I get a like per like quote of £678 for replacing the carpet of the room (it is a large room, 20 square meters.)
I get back to my guest, aking him £500 as the carpet wasn't new (but still in good conditions and I wasn't looking to replace it anytime soon).
He refuses to pay and I escalate the matter to Airbnb which still hasn't got in touch with me.
Problem also is that this guest left a very long review, saying that everything was fine with the room but that I asked him too much money for the damage he caused, adducing reasons like "I didn't burn the whole carpet, I don't want to pay to replace all of it", which to me is just pure madness; what am I supposed to do? patch it up??? But I am digressing.
Now, when tried to call Airbnb earlier, I have been kept holding on the phone for 66 minutes (why do they offer a call back service that puts you on hold anyway?) and then the line dropped. Great.

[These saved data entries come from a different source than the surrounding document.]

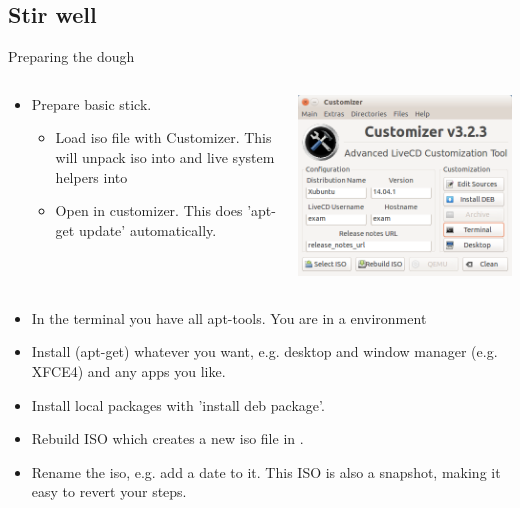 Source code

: \subsection[Stir well]{Stir well}
\begin{frame}{Preparing the dough}
  \begin{columns}
    \begin{column}[c]{.6\textwidth}
      \begin{itemize}
      \item Prepare basic stick.
        \begin{itemize}
        \item Load iso file with Customizer. This will unpack iso into
           and live system helpers into 
        \item Open  in customizer. This does 'apt-get
          update' automatically. 
        \end{itemize}
      \end{itemize}
    \end{column}
    \begin{column}[c]{.4\textwidth}
      \includegraphics[width=\textwidth]{figures/customizer.png}
    \end{column}
  \end{columns}
  \begin{itemize}
  \item In the terminal you have all apt-tools. You are in a  environment
  \item Install (apt-get) whatever you want, e.g. desktop and window manager
    (e.g. XFCE4) and any apps you like.
  \item Install local  packages with 'install deb
    package'.
  \item Rebuild ISO which creates a new iso file in .
  \item Rename the iso, e.g. add a date to it. This ISO is also a
    snapshot, making it easy to revert your steps.
  \end{itemize}
\end{frame}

I am feeling stressed out and frustrated.
My question to all of you, hosts out there, is: do you think it is fair that this service which is making billions on our houses, private spaces and hard work, just leaves us, hostage of nasty guests that come in, damage our properties, feel entitled to not having to make it good and (cherry on top) also have the power to leave reviews that add long-term damage to our businesses?

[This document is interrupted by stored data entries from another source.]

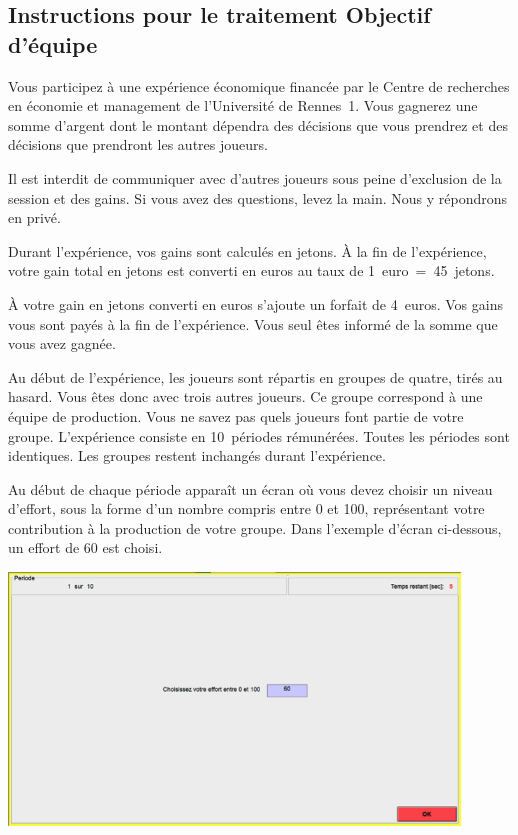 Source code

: \begin{Article}
\begin{refsection}[Lebourges]
\begin{appendices}
\subsection{Instructions pour le traitement Objectif d'équipe}

Vous participez à une expérience économique financée par le Centre de
recherches en économie et management de l'Université de Rennes~1. Vous
gagnerez une somme d'argent dont le montant dépendra des décisions que
vous prendrez et des décisions que prendront les autres joueurs.

Il est interdit de communiquer avec d'autres joueurs sous peine
d'exclusion de la session et des gains. Si vous avez des questions,
levez la main. Nous y répondrons en privé.

Durant l'expérience, vos gains sont calculés en jetons. À la fin de
l'expérience, votre gain total en jetons est converti en euros au taux
de 1~euro~=~45~jetons.

À votre gain en jetons converti en euros s'ajoute un forfait de 4~euros.
Vos gains vous sont payés à la fin de l'expérience. Vous seul êtes
informé de la somme que vous avez gagnée.

Au début de l'expérience, les joueurs sont répartis en groupes de
quatre, tirés au hasard. Vous êtes donc avec trois autres joueurs. Ce
groupe correspond à une équipe de production. Vous ne savez pas quels
joueurs font partie de votre groupe. L'expérience consiste en
10~périodes rémunérées. Toutes les périodes sont identiques. Les groupes
restent inchangés durant l'expérience.

Au début de chaque période apparaît un écran où vous devez choisir un
niveau d'effort, sous la forme d'un nombre compris entre 0 et 100,
représentant votre contribution à la production de votre groupe. Dans
l'exemple d'écran ci-dessous, un effort de 60 est choisi.

\vspace{0,2cm}

\includegraphics[width = 0.9\textwidth]{05_fig9-annexII.png}


\end{appendices}
\end{refsection}
\end{Article}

Every time I get a review notification, I start shaking. Because I know that even if everything seemed fine, that guest might just be having a bad day and leave you 3 stars because "the bathroom mirror wasn't big enough" or "The host didn't provide courtesy sleepers, you know, like in spas" (this was a real feedbacks I had from my one and only 3 stars review so far and my rooms go for 23/28 per night...so not really spa/hotel prices).
I think the bar is being set too high: guests have hotel expectations because they don't get what Airbnb is. The user base is now so wide and differentiated that seems impossible to educate every single one of them and having them understand the core Airbnb's concept.
I am talking about the "belonging anywhere", the Belo...This stuff: https://www.youtube.com/watch?v=nMITXMrrVQU
I worked for the studio that rebranded Airbnb, so I know very well what the manifesto of this company is, the principles it's built on. And are these amazing values that made me decide to become a host with no hesitation in the beginning.
But now I feel It just became a cheap hotel service that doesn't care about keeping its genuine hosts happy; It keeps us in fear, with no power over our own guest's tantrums and unable to demand respect for rules or payment for damages without suffering the consequences of the very much feared "bad reviews".
What made this company successful in the first place is being put aside and real hosts are slowly being replaced by faceless agencies, key boxes and cleaning companies that don't mind a bad review or a damaged carpet because it's not their home in the first place.
Distorted music in my ears, playing in a loop, for hours...please Airbnb, call me back, talk to me.